Slow sampling in a Hierarchical Logistic Regression example

I want to be as direct as possible.
I’m trying to implement a logistic regression problem (following Nicole Carlson startguide to PyMC3 - PyData 2016 HLR case study she showed) with 6 categories (6 different types of movements in a bank) and 4 features (day of the month of the movement, times the movement is repeated in a month, individual cost per movement and total spend per month of each movement).
Although I know that I’m feeding the model with a large amount of data (60000 observations among all the categories), the time it takes me to make the inference is very high and I don’t know why.

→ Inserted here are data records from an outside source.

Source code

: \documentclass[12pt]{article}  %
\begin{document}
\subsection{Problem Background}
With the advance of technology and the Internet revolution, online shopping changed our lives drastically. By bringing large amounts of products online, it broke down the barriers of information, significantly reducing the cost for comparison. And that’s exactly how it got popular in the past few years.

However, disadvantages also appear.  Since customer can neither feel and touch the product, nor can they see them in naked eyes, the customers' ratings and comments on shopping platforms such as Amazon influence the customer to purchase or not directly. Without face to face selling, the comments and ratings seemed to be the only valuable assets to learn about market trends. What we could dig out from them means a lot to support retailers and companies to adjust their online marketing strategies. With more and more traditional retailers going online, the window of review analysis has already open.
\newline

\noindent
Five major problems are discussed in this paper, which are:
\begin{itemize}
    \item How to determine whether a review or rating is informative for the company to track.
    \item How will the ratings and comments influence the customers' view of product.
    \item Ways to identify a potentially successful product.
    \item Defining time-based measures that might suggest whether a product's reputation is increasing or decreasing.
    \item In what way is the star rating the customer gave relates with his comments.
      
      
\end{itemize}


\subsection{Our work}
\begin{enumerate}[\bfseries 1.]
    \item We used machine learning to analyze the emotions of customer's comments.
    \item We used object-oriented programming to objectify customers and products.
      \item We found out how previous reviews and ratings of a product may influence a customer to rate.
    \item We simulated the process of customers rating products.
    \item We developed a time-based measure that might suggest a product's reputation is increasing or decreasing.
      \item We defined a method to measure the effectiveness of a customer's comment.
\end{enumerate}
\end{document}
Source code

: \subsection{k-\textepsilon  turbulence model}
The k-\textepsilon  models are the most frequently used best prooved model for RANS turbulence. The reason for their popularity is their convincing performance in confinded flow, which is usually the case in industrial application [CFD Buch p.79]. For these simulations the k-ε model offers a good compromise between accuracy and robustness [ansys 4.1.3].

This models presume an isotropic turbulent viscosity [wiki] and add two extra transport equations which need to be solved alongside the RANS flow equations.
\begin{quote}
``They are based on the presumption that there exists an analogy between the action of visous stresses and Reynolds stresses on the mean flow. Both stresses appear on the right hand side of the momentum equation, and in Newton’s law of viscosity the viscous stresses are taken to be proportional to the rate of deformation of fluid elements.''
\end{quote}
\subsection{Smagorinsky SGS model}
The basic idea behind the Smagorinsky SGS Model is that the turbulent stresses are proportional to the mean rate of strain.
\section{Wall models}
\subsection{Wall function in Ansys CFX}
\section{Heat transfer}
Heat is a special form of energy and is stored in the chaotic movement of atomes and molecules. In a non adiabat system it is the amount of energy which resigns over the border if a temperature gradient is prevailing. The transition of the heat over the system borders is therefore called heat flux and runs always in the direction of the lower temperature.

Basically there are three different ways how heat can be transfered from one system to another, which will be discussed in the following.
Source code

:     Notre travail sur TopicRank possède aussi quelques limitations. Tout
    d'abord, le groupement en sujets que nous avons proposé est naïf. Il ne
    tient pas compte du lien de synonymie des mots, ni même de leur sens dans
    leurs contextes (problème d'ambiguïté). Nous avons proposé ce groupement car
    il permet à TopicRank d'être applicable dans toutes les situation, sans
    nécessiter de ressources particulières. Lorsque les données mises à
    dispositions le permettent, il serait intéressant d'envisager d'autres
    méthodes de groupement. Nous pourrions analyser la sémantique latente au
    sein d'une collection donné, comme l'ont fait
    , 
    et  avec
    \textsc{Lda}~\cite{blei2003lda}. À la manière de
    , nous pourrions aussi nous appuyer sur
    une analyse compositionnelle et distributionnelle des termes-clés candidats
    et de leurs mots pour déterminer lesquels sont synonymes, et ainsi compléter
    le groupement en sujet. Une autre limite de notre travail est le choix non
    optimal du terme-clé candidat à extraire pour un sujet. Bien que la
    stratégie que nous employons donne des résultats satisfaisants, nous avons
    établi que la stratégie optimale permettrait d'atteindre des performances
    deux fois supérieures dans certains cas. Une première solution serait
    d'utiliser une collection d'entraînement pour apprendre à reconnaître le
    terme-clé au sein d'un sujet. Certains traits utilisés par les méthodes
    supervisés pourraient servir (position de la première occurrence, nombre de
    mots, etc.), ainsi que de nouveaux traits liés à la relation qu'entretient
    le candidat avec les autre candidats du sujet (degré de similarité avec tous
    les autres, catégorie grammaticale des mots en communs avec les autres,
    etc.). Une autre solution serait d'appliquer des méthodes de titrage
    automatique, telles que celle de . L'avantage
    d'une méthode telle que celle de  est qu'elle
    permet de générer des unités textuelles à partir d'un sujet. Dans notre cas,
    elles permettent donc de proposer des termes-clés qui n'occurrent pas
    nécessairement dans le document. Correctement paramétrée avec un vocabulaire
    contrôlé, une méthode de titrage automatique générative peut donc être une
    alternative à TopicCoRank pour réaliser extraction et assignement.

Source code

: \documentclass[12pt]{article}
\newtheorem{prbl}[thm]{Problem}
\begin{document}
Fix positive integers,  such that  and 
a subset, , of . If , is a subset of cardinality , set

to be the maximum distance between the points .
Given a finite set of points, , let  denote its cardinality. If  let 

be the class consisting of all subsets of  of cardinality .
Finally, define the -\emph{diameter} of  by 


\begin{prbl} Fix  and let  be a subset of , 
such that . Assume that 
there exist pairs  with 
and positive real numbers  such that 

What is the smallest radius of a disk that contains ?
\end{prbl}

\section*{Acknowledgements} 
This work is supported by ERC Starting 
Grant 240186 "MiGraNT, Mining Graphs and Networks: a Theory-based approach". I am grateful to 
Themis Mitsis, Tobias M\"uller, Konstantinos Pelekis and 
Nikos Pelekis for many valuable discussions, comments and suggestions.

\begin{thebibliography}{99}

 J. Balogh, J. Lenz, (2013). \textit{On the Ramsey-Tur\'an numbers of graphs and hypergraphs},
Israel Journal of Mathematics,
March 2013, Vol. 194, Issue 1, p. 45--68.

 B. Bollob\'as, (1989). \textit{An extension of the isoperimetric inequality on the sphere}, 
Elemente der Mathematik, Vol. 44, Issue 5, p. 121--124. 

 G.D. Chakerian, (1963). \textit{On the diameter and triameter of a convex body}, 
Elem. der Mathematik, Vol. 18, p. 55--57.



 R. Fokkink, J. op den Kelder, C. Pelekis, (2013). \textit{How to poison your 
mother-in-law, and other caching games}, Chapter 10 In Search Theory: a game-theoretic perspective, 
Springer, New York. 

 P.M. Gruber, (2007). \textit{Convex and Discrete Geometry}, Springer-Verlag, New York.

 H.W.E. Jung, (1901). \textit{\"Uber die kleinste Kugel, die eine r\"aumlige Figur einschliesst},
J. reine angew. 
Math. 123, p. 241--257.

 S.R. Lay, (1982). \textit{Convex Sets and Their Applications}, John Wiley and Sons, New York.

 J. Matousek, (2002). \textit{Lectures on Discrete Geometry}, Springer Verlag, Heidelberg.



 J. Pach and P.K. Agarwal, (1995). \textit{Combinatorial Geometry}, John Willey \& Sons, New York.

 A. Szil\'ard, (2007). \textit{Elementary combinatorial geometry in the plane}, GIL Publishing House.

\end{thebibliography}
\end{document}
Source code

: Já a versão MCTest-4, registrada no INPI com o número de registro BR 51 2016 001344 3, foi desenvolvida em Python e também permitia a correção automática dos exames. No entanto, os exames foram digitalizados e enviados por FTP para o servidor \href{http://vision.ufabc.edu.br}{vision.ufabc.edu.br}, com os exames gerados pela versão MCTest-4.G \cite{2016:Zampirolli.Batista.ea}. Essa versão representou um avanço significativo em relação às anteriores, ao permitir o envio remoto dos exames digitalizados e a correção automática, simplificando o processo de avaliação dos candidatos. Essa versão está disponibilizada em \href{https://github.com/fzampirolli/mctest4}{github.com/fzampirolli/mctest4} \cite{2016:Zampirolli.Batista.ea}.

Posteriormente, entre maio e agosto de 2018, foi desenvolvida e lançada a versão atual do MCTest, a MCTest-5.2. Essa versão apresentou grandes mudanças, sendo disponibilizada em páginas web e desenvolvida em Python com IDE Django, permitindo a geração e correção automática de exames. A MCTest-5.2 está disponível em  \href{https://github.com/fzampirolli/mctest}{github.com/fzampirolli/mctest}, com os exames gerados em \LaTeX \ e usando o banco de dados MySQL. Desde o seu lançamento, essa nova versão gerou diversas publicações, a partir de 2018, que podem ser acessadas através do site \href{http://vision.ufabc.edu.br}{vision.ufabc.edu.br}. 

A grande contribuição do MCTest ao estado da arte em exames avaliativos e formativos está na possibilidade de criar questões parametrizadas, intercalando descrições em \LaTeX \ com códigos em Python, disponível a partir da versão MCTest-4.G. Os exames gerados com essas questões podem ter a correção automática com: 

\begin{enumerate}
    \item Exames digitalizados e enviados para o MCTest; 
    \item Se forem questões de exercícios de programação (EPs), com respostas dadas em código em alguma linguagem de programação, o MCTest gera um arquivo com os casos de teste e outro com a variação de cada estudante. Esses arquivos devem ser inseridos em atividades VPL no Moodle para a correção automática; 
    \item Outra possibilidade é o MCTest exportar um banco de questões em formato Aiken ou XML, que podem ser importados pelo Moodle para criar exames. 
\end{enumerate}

If someone could write me some advice, I’d appreciate it.
I’m leaving my program here:


Full code -> logistic_regression_bankmovements.py (4.3 KB)

Could the problem arise that, when specifying my model_output, that is, the observed
in my likelihood, I’m considering all 1s for a specific category and 0s for the others?.
My final goal is to obtain (from the posterior) the probability (between [0,1]) of EACH category, based on certain observations in each feature.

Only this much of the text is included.